夏日的山間,草木的清香混著泥土氣息撲麵而來。
顧言微跟在小蠻身後,小心翼翼地走在蜿蜒小徑上,目光裏滿是新鮮與好奇。
“小心,這裏路很滑。”小蠻回頭叮囑,順手撥開一叢垂下的枝條。
她目光敏銳地掃過路旁,忽然在一處爬滿藤蔓的山坡前停下,臉上滿是喜悅,“微微你看,這個就是金銀花!”
顧言微湊上前,隻見綠色的藤蔓間綴滿了一簇簇黃白相間的小花,形態纖長。
“這些白色的是才開的。”小蠻指尖輕點,又轉向另一邊,“這些開得久些,就變成金黃色了。”
她利落地取下藥簍,開始采摘那些含苞待放的花蕾,“這個時節的花蕾最好,摘了回去曬幹,泡水喝最能解暑清熱。
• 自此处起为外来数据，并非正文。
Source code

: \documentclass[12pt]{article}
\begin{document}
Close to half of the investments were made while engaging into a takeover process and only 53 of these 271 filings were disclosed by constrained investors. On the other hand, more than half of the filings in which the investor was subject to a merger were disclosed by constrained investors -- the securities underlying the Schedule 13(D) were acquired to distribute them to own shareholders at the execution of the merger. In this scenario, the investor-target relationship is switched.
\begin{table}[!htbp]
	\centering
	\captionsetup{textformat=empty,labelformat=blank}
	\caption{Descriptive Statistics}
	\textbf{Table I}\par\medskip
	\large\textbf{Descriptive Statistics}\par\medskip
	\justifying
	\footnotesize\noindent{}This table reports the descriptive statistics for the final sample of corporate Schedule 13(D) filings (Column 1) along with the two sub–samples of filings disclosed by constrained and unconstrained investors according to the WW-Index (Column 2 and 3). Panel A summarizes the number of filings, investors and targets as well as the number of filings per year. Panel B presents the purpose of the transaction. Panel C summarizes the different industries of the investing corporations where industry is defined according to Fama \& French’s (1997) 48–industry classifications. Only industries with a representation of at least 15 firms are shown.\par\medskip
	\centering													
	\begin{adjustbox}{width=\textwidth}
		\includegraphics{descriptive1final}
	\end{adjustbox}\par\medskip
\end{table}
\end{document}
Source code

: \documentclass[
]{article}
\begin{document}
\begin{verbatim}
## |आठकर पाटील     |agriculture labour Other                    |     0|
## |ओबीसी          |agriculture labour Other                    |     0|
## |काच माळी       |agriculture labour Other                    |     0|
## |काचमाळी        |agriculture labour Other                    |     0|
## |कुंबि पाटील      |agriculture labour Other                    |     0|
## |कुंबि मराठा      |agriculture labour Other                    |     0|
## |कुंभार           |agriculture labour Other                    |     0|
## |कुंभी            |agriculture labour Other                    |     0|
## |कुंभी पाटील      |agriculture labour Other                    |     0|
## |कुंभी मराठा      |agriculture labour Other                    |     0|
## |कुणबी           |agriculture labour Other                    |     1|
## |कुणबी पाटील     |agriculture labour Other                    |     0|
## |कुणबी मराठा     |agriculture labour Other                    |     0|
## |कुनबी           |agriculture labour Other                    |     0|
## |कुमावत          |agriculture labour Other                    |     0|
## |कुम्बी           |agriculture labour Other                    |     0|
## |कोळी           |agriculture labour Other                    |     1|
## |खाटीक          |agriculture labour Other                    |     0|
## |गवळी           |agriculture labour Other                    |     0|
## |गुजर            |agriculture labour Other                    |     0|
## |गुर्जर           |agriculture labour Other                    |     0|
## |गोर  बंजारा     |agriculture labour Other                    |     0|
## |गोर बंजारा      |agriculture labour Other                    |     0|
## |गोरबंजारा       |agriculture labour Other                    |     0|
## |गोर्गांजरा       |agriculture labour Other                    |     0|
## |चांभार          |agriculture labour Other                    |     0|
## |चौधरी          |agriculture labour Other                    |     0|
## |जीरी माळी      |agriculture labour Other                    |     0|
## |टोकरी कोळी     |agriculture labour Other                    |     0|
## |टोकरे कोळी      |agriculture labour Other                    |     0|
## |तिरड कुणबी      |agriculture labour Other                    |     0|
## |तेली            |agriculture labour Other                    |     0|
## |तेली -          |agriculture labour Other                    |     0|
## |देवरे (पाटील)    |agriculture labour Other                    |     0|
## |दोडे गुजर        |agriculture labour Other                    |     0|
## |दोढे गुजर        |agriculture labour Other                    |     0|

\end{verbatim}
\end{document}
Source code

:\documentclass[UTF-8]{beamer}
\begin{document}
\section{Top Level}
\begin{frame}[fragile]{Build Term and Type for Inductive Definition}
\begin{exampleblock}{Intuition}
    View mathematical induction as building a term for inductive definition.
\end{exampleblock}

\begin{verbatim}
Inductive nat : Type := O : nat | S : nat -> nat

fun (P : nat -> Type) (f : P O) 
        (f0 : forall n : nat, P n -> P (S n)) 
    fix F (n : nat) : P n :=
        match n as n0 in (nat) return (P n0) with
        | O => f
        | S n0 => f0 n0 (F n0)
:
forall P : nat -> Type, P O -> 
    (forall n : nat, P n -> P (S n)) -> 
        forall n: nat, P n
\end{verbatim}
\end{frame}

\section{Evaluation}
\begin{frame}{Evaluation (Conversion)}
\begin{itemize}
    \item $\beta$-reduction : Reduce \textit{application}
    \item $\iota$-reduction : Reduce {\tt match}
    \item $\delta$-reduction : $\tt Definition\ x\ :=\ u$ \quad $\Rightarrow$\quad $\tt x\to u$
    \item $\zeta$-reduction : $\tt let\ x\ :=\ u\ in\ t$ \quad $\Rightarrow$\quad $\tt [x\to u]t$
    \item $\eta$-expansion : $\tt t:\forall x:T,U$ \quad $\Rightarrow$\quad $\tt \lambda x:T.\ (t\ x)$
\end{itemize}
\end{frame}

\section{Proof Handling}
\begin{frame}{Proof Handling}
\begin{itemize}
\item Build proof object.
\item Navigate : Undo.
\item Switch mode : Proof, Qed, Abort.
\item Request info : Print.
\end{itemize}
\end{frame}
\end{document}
”
顧言微認真聽著,將這些特征默默記下。
她轉身,注意到不遠處另一叢植物,葉片寬大,散發著一股獨特的清冽香氣。
“小蠻,那這個呢?聞著很特別。”
小蠻抬頭一看,笑著說道:“呀!這是藿香,也是好東西。夏天中了濕氣,頭暈胸悶,可以用它煮水喝。”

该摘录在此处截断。